Comme La Presse l'avait annoncé la semaine dernière, le ministère des Travaux publics a annoncé en catimini, hier, sur son site, qu'un «nouveau contrat» avait été attribué à Brookfield Global Relocation Services, nouveau nom des Services de relogement Royal LePage, pour une durée de cinq ans, dans le cadre du Programme de réinstallation intégré.Autour de 20 000 employés fédéraux, dont 15 000 membres des Forces canadiennes, sont déplacés chaque année d'une ville à l'autre. Royal LePage détient le contrat depuis une décennie. Or, l'entreprise a été le seul soumissionnaire, dans un processus d'appel d'offres critiqué par l'industrie.

Depuis 2002, le dossier est entaché de controverses, d'enquêtes et de poursuites. Une enquête a d'abord révélé que des fonctionnaires s'étaient placés en conflit d'intérêts en acceptant des cadeaux de Royal LePage. Puis, en 2006, la vérificatrice générale, Sheila Fraser, a conclu que le processus d'appel d'offres de 2004 contenait aussi des irrégularités.

«Les conservateurs ont promis de changer le processus, mais ils n'ont rien fait, a dit hier la critique libérale en matière de Travaux publics, Martha Hall Findlay. Ils savaient qu'il y avait des problèmes. Ils ont eu des avis depuis des mois. Ça soulève bien des questions.»

Dans une lettre envoyée à Christian Paradis, le ministre des Travaux publics, la députée libérale somme le gouvernement de démontrer que le processus a été transparent et équitable, «sans quoi la procédure en question devrait être reprise».

«On a posé des questions en comité. On a essayé. On n'a eu aucune réponse, a-t-elle ajouté. C'est difficile de dire si le processus a été équitable ou non, mais ce que je peux dire, c'est que ce n'est pas transparent.»

La députée néo-démocrate Carol Hughes s'inquiète aussi du fait que le contrat, évalué à 150 millions de dollars, ait été attribué sans qu'il y ait concurrence. «Il va falloir voir si le processus fonctionne ou pas. La vérificatrice générale a déjà dit que c'était problématique. Ce serait peut-être le moment de voir si on ne devrait pas scinder le contrat», a souligné Mme Hughes.

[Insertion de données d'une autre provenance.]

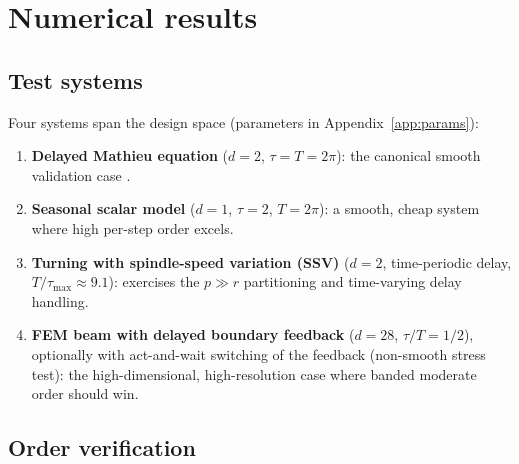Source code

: \documentclass[Afour,sageh,times]{sagej}
\begin{document}
\section{Numerical results}
\label{sec:results}

\subsection{Test systems}
\label{sec:systems}

Four systems span the design space (parameters in
Appendix~\ref{app:params}):
\begin{enumerate}
  \item \textbf{Delayed Mathieu equation} ($d=2$, $\tau = T = 2\pi$): the
        canonical smooth validation case \citep{Insperger2011}.
  \item \textbf{Seasonal scalar model} ($d=1$, $\tau = 2$, $T=2\pi$): a
        smooth, cheap system where high per-step order excels.
  \item \textbf{Turning with spindle-speed variation (SSV)} ($d=2$,
        time-periodic delay, $T/\tau_{\max} \approx 9.1$): exercises the
        $p \gg r$ partitioning and time-varying delay handling.
  \item \textbf{FEM beam with delayed boundary feedback} ($d=28$,
        $\tau/T = 1/2$), optionally with act-and-wait switching of the
        feedback \citep{Insperger2006aw} (non-smooth stress test): the high-dimensional,
        high-resolution case where banded moderate order should win.
\end{enumerate}

\subsection{Order verification}
\label{sec:order}
\end{document}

Dès l'appel d'offres, en avril, l'industrie s'était insurgée contre les courts délais accordés pour soumissionner, mais aussi pour se préparer à remplir un contrat de cette ampleur.

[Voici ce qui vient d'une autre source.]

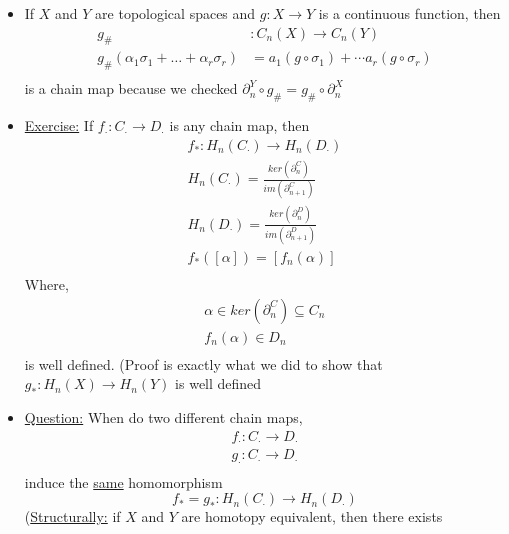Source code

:\documentclass[../notes.tex]{subfiles}
\begin{document}
\begin{itemize}
    \item If $X$ and $Y$ are topological spaces and $g:X\rightarrow Y$ is a continuous
        function, then
        \begin{align*}
            g_{\#}&:C_n(X)\rightarrow C_n(Y)\\
            g_{\#}(\alpha_1\sigma_1+\dots+\alpha_r\sigma_r)&=
            a_1(g\circ\sigma_1)+\cdots a_r(g\circ\sigma_r)\\
        \end{align*}
        is a chain map because we checked $\partial_n^Y\circ g_{\#}=g_{\#}\circ\partial_n^X$
    \item \underline{Exercise:} If $f_{\cdot}:C_{\cdot}\rightarrow D_{\cdot}$ is any
        chain map, then
        \begin{align*}
            f_*:H_n(C_{\cdot})\rightarrow H_n(D_{\cdot})\\
            H_n(C_{\cdot})=\frac{ker(\partial_n^C)}{im(\partial_{n+1}^C)}\\
            H_n(D_{\cdot})=\frac{ker(\partial_n^D)}{im(\partial_{n+1}^D)}\\
            f_{*}([\alpha])=[f_n(\alpha)]\\
        \end{align*}
        Where,
        \begin{align*}
            \alpha \in ker(\partial_n^C)\subseteq C_n\\
            f_n(\alpha)\in D_n\\
        \end{align*}
        is well defined. (Proof is exactly what we did to show that 
        $g_{*}:H_n(X)\rightarrow H_n(Y)$ is well defined
    \item \underline{Question:} When do two different chain maps,
        \begin{align*}
            f_{\cdot}:C_{\cdot}\rightarrow D_{\cdot}\\
            g_{\cdot}:C_{\cdot}\rightarrow D_{\cdot}\\
        \end{align*}
        induce the \underline{same} homomorphism
        \[
            f_{*}=g_{*}:H_n(C_{\cdot})\rightarrow H_n(D_{\cdot})
        \]
        (\underline{Structurally:} if $X$ and $Y$ are homotopy equivalent, then there
        exists
        \begin{center}
\end{center}
\end{itemize}
\end{document}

«Le processus était tel que seul Royal LePage pouvait obtenir le contrat», a estimé hier Vickie Campbell, présidente de l'entreprise TransferEASE Relocation, qui avait soumissionné le même contrat en 2004. Mme Campbell s'était rendue à Ottawa l'automne dernier pour présenter aux responsables des recommandations afin d'avoir un «processus ouvert», qui permettrait à d'autres entreprises de soumissionner.

«Quand l'appel d'offres a été publié, aucun changement n'avait été fait à la suite de mes recommandations ou de celles d'autres entreprises», a souligné Mme Campbell. Elle réclame maintenant que la vérificatrice générale se penche de nouveau sur l'attribution de ce lucratif contrat.

Le ministre Paradis n'était «pas disponible» pour répondre aux questions de La Presse, hier, a-t-on indiqué à son bureau.